The reason our “man” example could not see the cleaner was a kind of scotoma, a mental one. I’ve done this very thing. The reason we do not see the very object for which we are searching is our minds have given us an image for which we were looking! If what our “eyes” see does not match our mental image, our brain immediately dismisses what is before us.
We are seeking. We desire to find a particular object. Yet because of what we are thinking our brain says it isn’t there!
It happened. We’re in the water but we don’t know it.
We have become our own worst enemy.
For the believer in Jesus Christ, this should cause us great chagrin and even alarm. If our minds so readily dismiss the reality in which we live simply because we have the wrong image of reality, how can we know we know? How can we avoid being our own worst enemy?

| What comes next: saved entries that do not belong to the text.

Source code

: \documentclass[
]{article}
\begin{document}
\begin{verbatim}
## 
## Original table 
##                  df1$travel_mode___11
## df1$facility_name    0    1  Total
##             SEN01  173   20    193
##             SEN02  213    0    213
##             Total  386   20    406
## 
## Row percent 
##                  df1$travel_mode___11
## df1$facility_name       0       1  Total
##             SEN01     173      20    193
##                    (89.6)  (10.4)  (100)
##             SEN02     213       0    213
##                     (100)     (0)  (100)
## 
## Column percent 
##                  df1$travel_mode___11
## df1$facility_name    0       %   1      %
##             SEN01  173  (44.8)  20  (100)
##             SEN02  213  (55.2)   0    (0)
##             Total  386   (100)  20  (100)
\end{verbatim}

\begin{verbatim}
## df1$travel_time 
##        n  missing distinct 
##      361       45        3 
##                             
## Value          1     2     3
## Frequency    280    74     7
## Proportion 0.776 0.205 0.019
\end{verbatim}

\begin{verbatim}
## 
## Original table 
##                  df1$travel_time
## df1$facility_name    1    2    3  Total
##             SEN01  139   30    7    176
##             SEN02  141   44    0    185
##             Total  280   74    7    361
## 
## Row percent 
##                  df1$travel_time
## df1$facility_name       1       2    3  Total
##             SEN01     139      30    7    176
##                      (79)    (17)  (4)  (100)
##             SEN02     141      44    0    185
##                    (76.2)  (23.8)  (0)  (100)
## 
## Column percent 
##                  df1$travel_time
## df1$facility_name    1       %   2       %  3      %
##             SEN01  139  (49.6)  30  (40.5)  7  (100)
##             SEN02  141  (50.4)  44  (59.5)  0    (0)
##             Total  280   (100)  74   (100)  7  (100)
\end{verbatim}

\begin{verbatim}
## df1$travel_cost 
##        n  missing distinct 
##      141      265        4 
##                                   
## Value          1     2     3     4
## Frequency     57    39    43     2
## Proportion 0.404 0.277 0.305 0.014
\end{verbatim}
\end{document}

In Romans 8:26, the Apostle Paul informs us through the inspiration of the Holy Spirit, “For we do not know what to pray for as we ought, but the Spirit Himself intercedes for us with groanings too deep for words” (ESV).

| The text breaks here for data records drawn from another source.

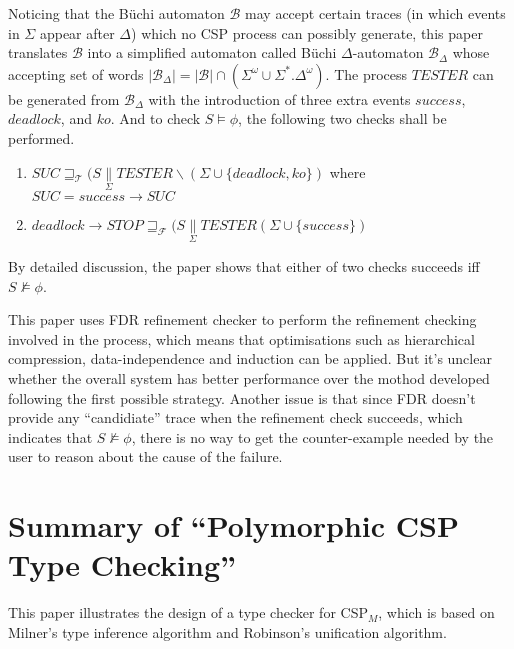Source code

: \documentclass{llncs}
\newcommand{\csppre}[2]{#1 \rightarrow #2}
\newcommand{\csppara}[3]{#1 \underset{#2}{\parallel} #3}
\newcommand{\csptracesmodel}{\mathcal{T}}
\newcommand{\cspfailuresmodel}{\mathcal{F}}
\begin{document}
Noticing that the B\"uchi automaton $\mathcal{B}$ may accept certain traces
(in which events in $\Sigma$ appear after $\Delta$) which no CSP process 
can possibly generate, this paper translates $\mathcal{B}$ into a simplified
automaton called
B\"uchi $\Delta$-automaton $\mathcal{B}_\Delta$ whose accepting set of words
$|\mathcal{B}_\Delta| = |\mathcal{B}| \cap (\Sigma^\omega \cup
\Sigma^*.\Delta^\omega)$. 
The process $TESTER$ can be generated from $\mathcal{B}_\Delta$
with the introduction of three extra events $success$, $deadlock$, and $ko$.
And to check $S \models \phi$, the following two checks shall be performed.
\begin{enumerate}

\item $SUC \sqsupseteq_\csptracesmodel 
  (\csppara{S}{\Sigma}{TESTER}\backslash(\Sigma \cup \{deadlock, ko\})$ 
  where $SUC = \csppre{success}{SUC}$

\item $\csppre{deadlock}{STOP} \sqsupseteq_\cspfailuresmodel 
       (\csppara{S}{\Sigma}{TESTER}(\Sigma \cup \{success\})$ 

\end{enumerate}
By detailed discussion, the paper shows that either of two checks succeeds iff
$S \not\models \phi$.

This paper uses FDR refinement checker to perform the refinement checking
involved in the process, which means that optimisations such as hierarchical
compression, data-independence and induction can be applied. But it's unclear
whether the overall system has better performance over the mothod developed
following the first possible strategy.
Another issue is that since FDR doesn't provide any
``candidiate'' trace when the refinement check succeeds, 
which indicates that $S \not\models \phi$, there is no way to get the
counter-example needed by the user to reason about the cause of the failure.


\newpage

\section{Summary of ``Polymorphic CSP Type Checking''\cite{Gao2001Polymorphic}}
  \label{section:CSP_Type_Checking}

This paper illustrates the design of a type checker for CSP$_M$, which is based
on Milner's type inference algorithm and Robinson's unification algorithm.
\end{document}
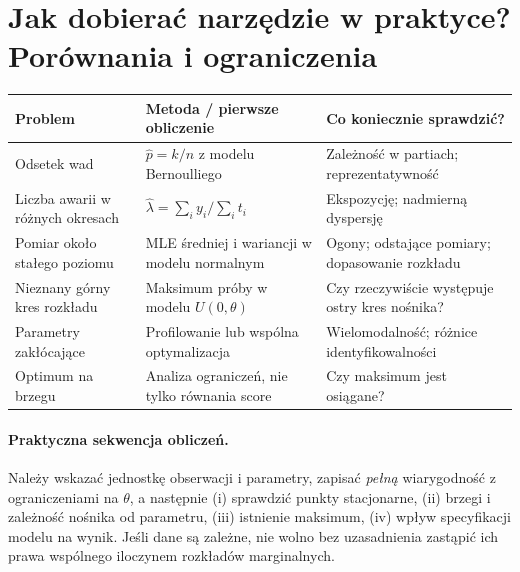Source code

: \section{Jak dobierać narzędzie w praktyce? Porównania i ograniczenia}
\begin{center}\small
\begin{tabular}{>{\raggedright\arraybackslash}p{}>{\raggedright\arraybackslash}p{}>{\raggedright\arraybackslash}p{}}
\toprule
\textbf{Problem} & \textbf{Metoda / pierwsze obliczenie} & \textbf{Co koniecznie sprawdzić?}\\
\midrule
Odsetek wad & $\widehat p=k/n$ z modelu Bernoulliego & Zależność w partiach; reprezentatywność\\
Liczba awarii w różnych okresach & $\widehat\lambda=\sum_i y_i/\sum_i t_i$ & Ekspozycję; nadmierną dyspersję\\
Pomiar około stałego poziomu & MLE średniej i wariancji w modelu normalnym & Ogony; odstające pomiary; dopasowanie rozkładu\\
Nieznany górny kres rozkładu & Maksimum próby w modelu $U(0,\theta)$ & Czy rzeczywiście występuje ostry kres nośnika?\\
Parametry zakłócające & Profilowanie lub wspólna optymalizacja & Wielomodalność; różnice identyfikowalności\\
Optimum na brzegu & Analiza ograniczeń, nie tylko równania score & Czy maksimum jest osiągane?\\
\bottomrule
\end{tabular}
\end{center}

\paragraph{Praktyczna sekwencja obliczeń.}
Należy wskazać jednostkę obserwacji i parametry, zapisać \emph{pełną}
wiarygodność z ograniczeniami na $\theta$, a następnie (i) sprawdzić
punkty stacjonarne, (ii) brzegi i zależność nośnika od parametru,
(iii) istnienie maksimum, (iv) wpływ specyfikacji modelu na wynik.
Jeśli dane są zależne, nie wolno bez uzasadnienia zastąpić ich prawa
wspólnego iloczynem rozkładów marginalnych.

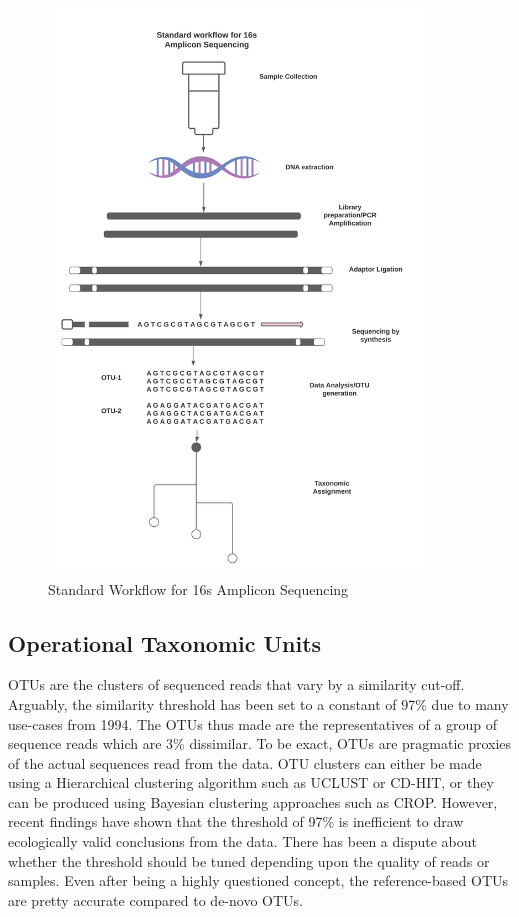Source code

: \begin{figure}[!hb]
  \centering
  \includegraphics[width=10cm, height=15cm]{../figures/Figure3.png}
  \caption{Standard Workflow for 16s Amplicon Sequencing}
  \label{fig:figure3}
\end{figure}

\subsection{Operational Taxonomic Units}
OTUs are the clusters of sequenced reads that vary by a similarity cut-off. Arguably, the similarity threshold has been set to a constant of 97\% due to many use-cases from 1994. The OTUs thus made are the representatives of a group of sequence reads which are 3\% dissimilar. To be exact, OTUs are pragmatic proxies of the actual sequences read from the data. OTU clusters can either be made using a Hierarchical clustering algorithm such as UCLUST or CD-HIT, or they can be produced using Bayesian clustering approaches such as CROP. However, recent findings have shown that the threshold of 97\% is inefficient to draw ecologically valid conclusions from the data. There has been a dispute about whether the threshold should be tuned depending upon the quality of reads or samples. Even after being a highly questioned concept, the reference-based OTUs are pretty accurate compared to de-novo OTUs.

Because God created us and because He knows us completely, He has placed His Spirit within everyone who has a relationship with Him through the Son Christ. One of the most overlooked benefits of the presence of the Spirit in the life of a believer is the Spirit, who is God, knows what we need—and what we should know—better than we do.
Perhaps we should remember the words of Arnold Schwarzenegger’s character in the 1990 movie Total Recall: “How do we know this isn’t a dream?”
There is great power and strength in our relationship with Christ! No, this doesn’t mean we must all live in fear of spoiling our relationship with Him because of what we could do. A few verses after the above reference, Paul adds that nothing in the list he gives “will be able to separate us from the love of God in Christ Jesus our Lord” (Romans 8:39 ESV).
So the next time you are looking for something you know you should be able to find, remember the gift God has given us so we can always find Him, we can always know His will and we will never be able to make any decision which will separate us from the love He has given to us in Christ through His sacrifice.
We will have defeated the enemy within us: ourselves.